The Chandra Space Telescope, an X-ray observatory, was the third in NASA's collection of "Great Observatories" orbiting Earth. The Great Observatories were designed to send back detailed information about space.
The Chandra X-ray Observatory is currently in orbit around Earth, peering out into the universe in search of extremely high-temperature events in space. These events give off X-rays, which are a highly energized form of light that cannot be seen by human eyes. X-rays can't make it through the Earth's atmosphere, so for astronomers to study them, X-ray telescopes like the Chandra must be based in space. The Chandra collects X-rays, some from as far as ten billion light years away, and uses a high resolution camera (HRC) to interpret them into images. The Chandra also contains scientific instruments that can measure the strength and temperature of X-rays.
Because X-rays would be absorbed right into the dish-shaped mirrors typically used in telescopes that measure visible light, the Chandra contains barrel-shaped mirrors with reflecting surfaces that run almost parallel to the X-rays. The X-rays barely bounce off the mirrors and are focused onto a point about half the width of a human hair, where they are recorded and measured.

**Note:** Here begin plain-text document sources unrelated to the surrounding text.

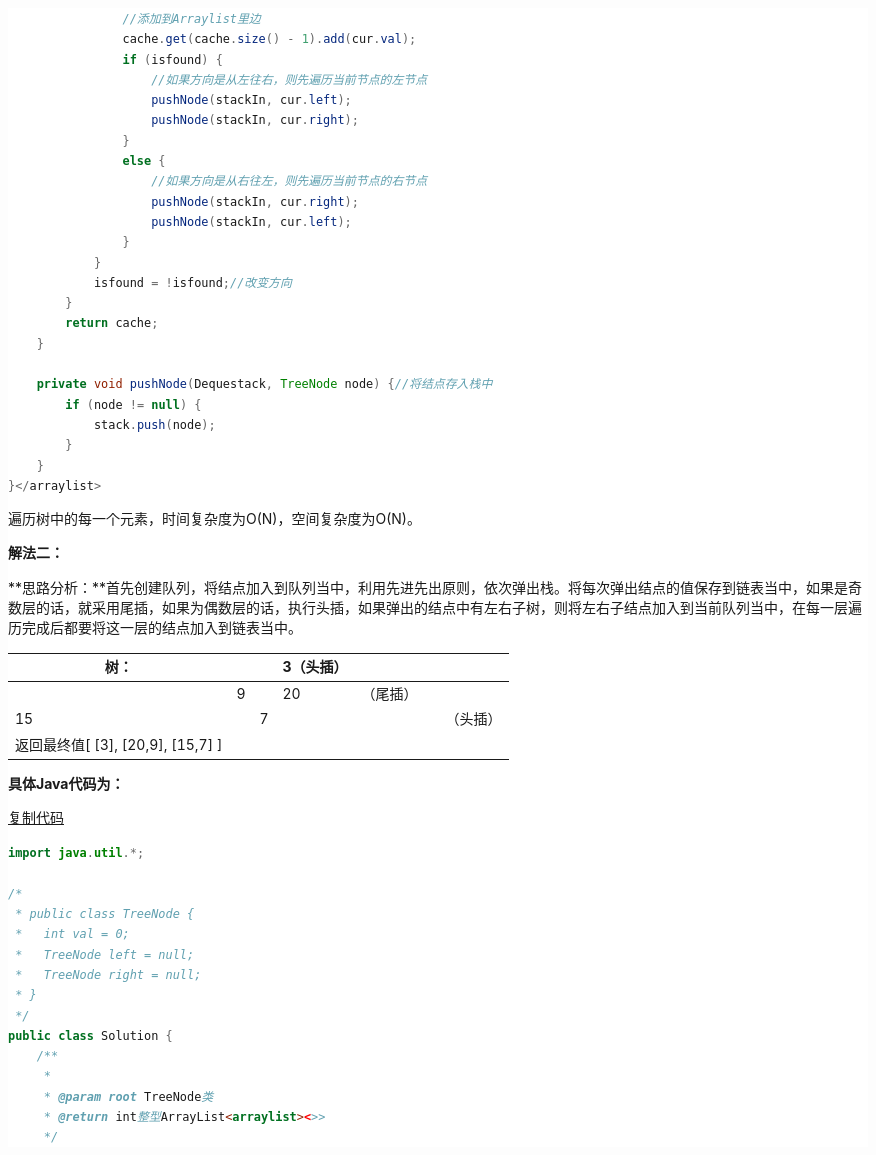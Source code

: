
 ```java
                //添加到Arraylist里边
                cache.get(cache.size() - 1).add(cur.val);
                if (isfound) {
                    //如果方向是从左往右，则先遍历当前节点的左节点
                    pushNode(stackIn, cur.left);
                    pushNode(stackIn, cur.right);
                }
                else {
                    //如果方向是从右往左，则先遍历当前节点的右节点
                    pushNode(stackIn, cur.right);
                    pushNode(stackIn, cur.left);
                }
            }
            isfound = !isfound;//改变方向
        }
        return cache;
    }
    
    private void pushNode(Dequestack, TreeNode node) {//将结点存入栈中
        if (node != null) {
            stack.push(node);
        }
    }
}</arraylist>
```



遍历树中的每一个元素，时间复杂度为O(N)，空间复杂度为O(N)。



**解法二：**

**思路分析：**首先创建队列，将结点加入到队列当中，利用先进先出原则，依次弹出栈。将每次弹出结点的值保存到链表当中，如果是奇数层的话，就采用尾插，如果为偶数层的话，执行头插，如果弹出的结点中有左右子树，则将左右子结点加入到当前队列当中，在每一层遍历完成后都要将这一层的结点加入到链表当中。



| 树：                              |      |      | 3（头插） |          |      |          |
| --------------------------------- | ---- | ---- | --------- | -------- | ---- | -------- |
|                                   | 9    |      | 20        | （尾插） |      |          |
| 15                                |      | 7    |           |          |      | （头插） |
| 返回最终值[ [3], [20,9], [15,7] ] |      |      |           |          |      |          |



**具体Java代码为：**



[复制代码](https://blog.nowcoder.net/n/a8f943bbf9f4402d886d96b03d867995#)

```java
import java.util.*;
 
/*
 * public class TreeNode {
 *   int val = 0;
 *   TreeNode left = null;
 *   TreeNode right = null;
 * }
 */
public class Solution {
    /**
     *
     * @param root TreeNode类
     * @return int整型ArrayList<arraylist><>>
     */
```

X-ray telescopes are important because they allow us to see events in space that would normally be invisible to us. High-energy events such as huge explosions, black holes and neutron stars can be seen in much greater detail with an X-ray telescope, and X-ray telescope images can add an extra dimension to objects in space that also give off visible light.
The Chandra, which is named after Nobel prize winner Subrahmanyan Chandrasekhar, orbits up to 200 times higher above Earth than the Hubble—about a third of the distance to the moon! Chandra is the third in NASA's series of four great observatories designed to explore the universe from Earth's orbit.
The Science Center's Chandra Space Telescope
The Chandra telescope on display in the gallery is a 1/5th-scale model on loan from TRW.